# 7 wks pregnant, scan showing 6 wks, sac but no fetal pole or heartbeat, any chance!!



## gumb69

Hiya,

just wondering if anyone can help me. 
my lmp was 17th november usual 31 day cycle due to fertility meds i take.
i reckon i should be 7 weeks either today or tomorrow. i had a scan today as my hcg is only rising very slowly. A sac was seen measuring 6 weeks, but no fetal pole so obviously no heartbeat.
i was just wondering has anyone else been in the same situation and measured a week behind, with no fetal pole. i've been told to come back next monday for a scan but the nurse said it's not looking good.


----------



## LeaArr

I wish I had advise or peace of mind to offer.
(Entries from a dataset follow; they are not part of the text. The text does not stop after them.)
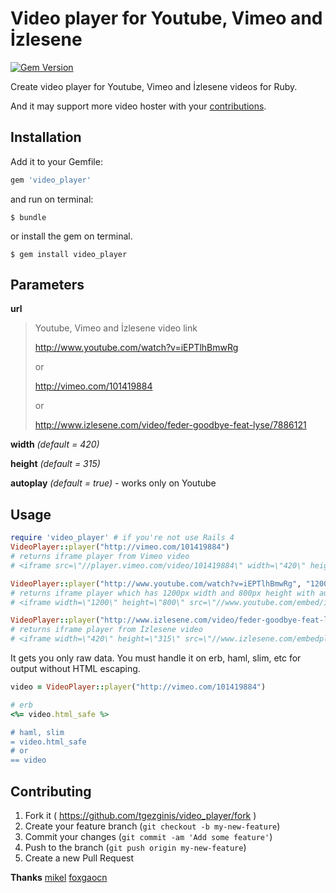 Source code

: # Video player for Youtube, Vimeo and İzlesene
[![Gem Version](https://badge.fury.io/rb/video_player.svg)](http://badge.fury.io/rb/video_player)

Create video player for Youtube, Vimeo and İzlesene videos for Ruby.

And it may support more video hoster with your [contributions](#contributing).

## Installation

Add it to your Gemfile:

```ruby
gem 'video_player'
```

and run on terminal:

    $ bundle

or install the gem on terminal.

    $ gem install video_player

## Parameters

**url**

> Youtube, Vimeo and İzlesene video link
>
> http://www.youtube.com/watch?v=iEPTlhBmwRg
>
> or
>
> http://vimeo.com/101419884
>
> or
>
> http://www.izlesene.com/video/feder-goodbye-feat-lyse/7886121

**width** *(default  = 420)*

**height** *(default  = 315)*

**autoplay** *(default  = true)* - works only on Youtube


## Usage

```ruby
require 'video_player' # if you're not use Rails 4
VideoPlayer::player("http://vimeo.com/101419884")
# returns iframe player from Vimeo video
# <iframe src=\"//player.vimeo.com/video/101419884\" width=\"420\" height=\"315\" frameborder=\"0\"></iframe>

VideoPlayer::player("http://www.youtube.com/watch?v=iEPTlhBmwRg", "1200", "800", true)
# returns iframe player which has 1200px width and 800px height with autoplay from Youtube video
# <iframe width=\"1200\" height=\"800\" src=\"//www.youtube.com/embed/iEPTlhBmwRg?autoplay=1&rel=0\" frameborder=\"0\" allowfullscreen></iframe>

VideoPlayer::player("http://www.izlesene.com/video/feder-goodbye-feat-lyse/7886121")
# returns iframe player from İzlesene video
# <iframe width=\"420\" height=\"315\" src=\"//www.izlesene.com/embedplayer/7886121/?autoplay=1&showrel=0&showinfo=0\" frameborder=\"0\" allowfullscreen></iframe>
```

It gets you only raw data. You must handle it on erb, haml, slim, etc for output without HTML escaping.

```ruby
video = VideoPlayer::player("http://vimeo.com/101419884")

# erb
<%= video.html_safe %>

# haml, slim
= video.html_safe
# or
== video
```


<a name="contributing"></a>
## Contributing
1. Fork it ( https://github.com/tgezginis/video_player/fork )
2. Create your feature branch (`git checkout -b my-new-feature`)
3. Commit your changes (`git commit -am 'Add some feature'`)
4. Push to the branch (`git push origin my-new-feature`)
5. Create a new Pull Request

**Thanks**
[mikel](https://github.com/mikel)
[foxgaocn](https://github.com/foxgaocn)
I didn't want to read and run. I will be praying for you and your little bean.


----------



## littleblonde

How slow are your hcg rising? Its normally around 6 weeks that a fetal pole and heartbeat show up. You could easily be a few days out on a scan. I work for scan department and i think its around 5 days either way. The fact they are rescanning shows you must have some hope.


----------



## gumb69

littleblonde said:


> How slow are your hcg rising? Its normally around 6 weeks that a fetal pole and heartbeat show up. You could easily be a few days out on a scan. I work for scan department and i think its around 5 days either way. The fact they are rescanning shows you must have some hope.

they went from 170 to 269 in 4 days. then a week later i had them done again and they were only 770.
it's very slow rising. i had my bloods done again today (another week later) ,but the nurse said there is no point going on my bloods anymore and will go by the scan next week. i am sure i am 7 weeks tomorrow. can you implant late will that make a difference or not. 
i'm sure i ovulated on either the 1 st or 2nd december, so that would make me 7 weeks tomorrow!! :cry:


----------



## littleblonde

Yes you can implant and ovulate at different times. Its really common for a women to have a scan and get put back a few days. With this pregnancy my levels didnt double when i had them checked at 6 weeks although they where higher than yours. But that dont always mean anything. I was told i would miscarry as my levels didint double. I researched and found info that says it can take 3 days to double or a rise of 60% in 2 days is also ok. I think a lot is made of hcg when they really dont no.I wish i could be really positive for you. Its gonna be a long week.


----------



## gumb69

thanks littleblonde i'll just have to hope that i implanted late and i'm only 6 weeks.
good luck with the rest of your pregnancy. x


----------



## Kellyjelly

A heatbeat should be detected by 9 weeks.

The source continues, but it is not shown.